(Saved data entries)

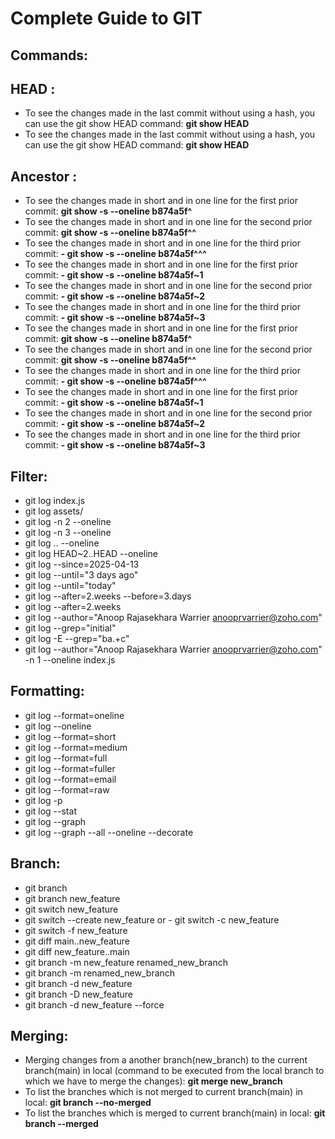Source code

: # Complete Guide to GIT

## Commands:

## HEAD : 
- To see the changes made in the last commit without using a hash, you can use the git show HEAD command:
**git show HEAD**
- To see the changes made in the last commit without using a hash, you can use the git show HEAD command:
**git show HEAD**
## Ancestor : 
- To see the changes made in short and in one line for the first prior commit: **git show -s --oneline b874a5f^**
- To see the changes made in short and in one line for the second prior commit: **git show -s --oneline b874a5f^^**
- To see the changes made in short and in one line for the third prior commit: **- git show -s --oneline b874a5f^^^**
- To see the changes made in short and in one line for the first prior commit: **- git show -s --oneline b874a5f~1**
- To see the changes made in short and in one line for the second prior commit: **- git show -s --oneline b874a5f~2**
- To see the changes made in short and in one line for the third prior commit: **- git show -s --oneline b874a5f~3**
- To see the changes made in short and in one line for the first prior commit: **git show -s --oneline b874a5f^**
- To see the changes made in short and in one line for the second prior commit: **git show -s --oneline b874a5f^^**
- To see the changes made in short and in one line for the third prior commit: **- git show -s --oneline b874a5f^^^**
- To see the changes made in short and in one line for the first prior commit: **- git show -s --oneline b874a5f~1**
- To see the changes made in short and in one line for the second prior commit: **- git show -s --oneline b874a5f~2**
- To see the changes made in short and in one line for the third prior commit: **- git show -s --oneline b874a5f~3**
## Filter: 
- git log index.js
- git log assets/
- git log -n 2 --oneline
- git log -n 3 --oneline
- git log <SHA>..<SHA> --oneline
- git log HEAD~2..HEAD --oneline
- git log --since=2025-04-13
- git log --until="3 days ago"
- git log --until="today"
- git log --after=2.weeks --before=3.days
- git log --after=2.weeks
- git log --author="Anoop Rajasekhara Warrier <anooprvarrier@zoho.com>"
- git log --grep="initial"
- git log -E --grep="ba.+c"
- git log --author="Anoop Rajasekhara Warrier <anooprvarrier@zoho.com>" -n 1 --oneline index.js
## Formatting:
- git log --format=oneline
- git log --oneline
- git log --format=short
- git log --format=medium
- git log --format=full
- git log --format=fuller
- git log --format=email
- git log --format=raw
- git log -p
- git log --stat
- git log --graph
- git log --graph --all --oneline --decorate
## Branch:
- git branch
- git branch new_feature
- git switch new_feature
- git switch --create new_feature or - git switch -c new_feature
- git switch -f new_feature
- git diff main..new_feature
- git diff new_feature..main
- git branch -m new_feature renamed_new_branch
- git branch -m renamed_new_branch
- git branch -d new_feature
- git branch -D new_feature
- git branch -d new_feature --force
## Merging:
- Merging changes from a another branch(new_branch) to the current branch(main) in local (command to be executed from the local branch to which we have to merge the changes): **git merge new_branch**
- To list the branches which is not merged to current branch(main) in local: **git branch --no-merged**
- To list the branches which is merged to current branch(main) in local: **git branch --merged**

## Problem requirements
A verbatim copy of all the records, minus the pictures, is the expected answer.

## Result
Source code

: # Complete Guide to GIT

## Commands:

## HEAD : 
- To see the changes made in the last commit without using a hash, you can use the git show HEAD command:
**git show HEAD**
- To see the changes made in the last commit without using a hash, you can use the git show HEAD command:
**git show HEAD**
## Ancestor : 
- To see the changes made in short and in one line for the first prior commit: **git show -s --oneline b874a5f^**
- To see the changes made in short and in one line for the second prior commit: **git show -s --oneline b874a5f^^**
- To see the changes made in short and in one line for the third prior commit: **- git show -s --oneline b874a5f^^^**
- To see the changes made in short and in one line for the first prior commit: **- git show -s --oneline b874a5f~1**
- To see the changes made in short and in one line for the second prior commit: **- git show -s --oneline b874a5f~2**
- To see the changes made in short and in one line for the third prior commit: **- git show -s --oneline b874a5f~3**
- To see the changes made in short and in one line for the first prior commit: **git show -s --oneline b874a5f^**
- To see the changes made in short and in one line for the second prior commit: **git show -s --oneline b874a5f^^**
- To see the changes made in short and in one line for the third prior commit: **- git show -s --oneline b874a5f^^^**
- To see the changes made in short and in one line for the first prior commit: **- git show -s --oneline b874a5f~1**
- To see the changes made in short and in one line for the second prior commit: **- git show -s --oneline b874a5f~2**
- To see the changes made in short and in one line for the third prior commit: **- git show -s --oneline b874a5f~3**
## Filter: 
- git log index.js
- git log assets/
- git log -n 2 --oneline
- git log -n 3 --oneline
- git log <SHA>..<SHA> --oneline
- git log HEAD~2..HEAD --oneline
- git log --since=2025-04-13
- git log --until="3 days ago"
- git log --until="today"
- git log --after=2.weeks --before=3.days
- git log --after=2.weeks
- git log --author="Anoop Rajasekhara Warrier <anooprvarrier@zoho.com>"
- git log --grep="initial"
- git log -E --grep="ba.+c"
- git log --author="Anoop Rajasekhara Warrier <anooprvarrier@zoho.com>" -n 1 --oneline index.js
## Formatting:
- git log --format=oneline
- git log --oneline
- git log --format=short
- git log --format=medium
- git log --format=full
- git log --format=fuller
- git log --format=email
- git log --format=raw
- git log -p
- git log --stat
- git log --graph
- git log --graph --all --oneline --decorate
## Branch:
- git branch
- git branch new_feature
- git switch new_feature
- git switch --create new_feature or - git switch -c new_feature
- git switch -f new_feature
- git diff main..new_feature
- git diff new_feature..main
- git branch -m new_feature renamed_new_branch
- git branch -m renamed_new_branch
- git branch -d new_feature
- git branch -D new_feature
- git branch -d new_feature --force
## Merging:
- Merging changes from a another branch(new_branch) to the current branch(main) in local (command to be executed from the local branch to which we have to merge the changes): **git merge new_branch**
- To list the branches which is not merged to current branch(main) in local: **git branch --no-merged**
- To list the branches which is merged to current branch(main) in local: **git branch --merged**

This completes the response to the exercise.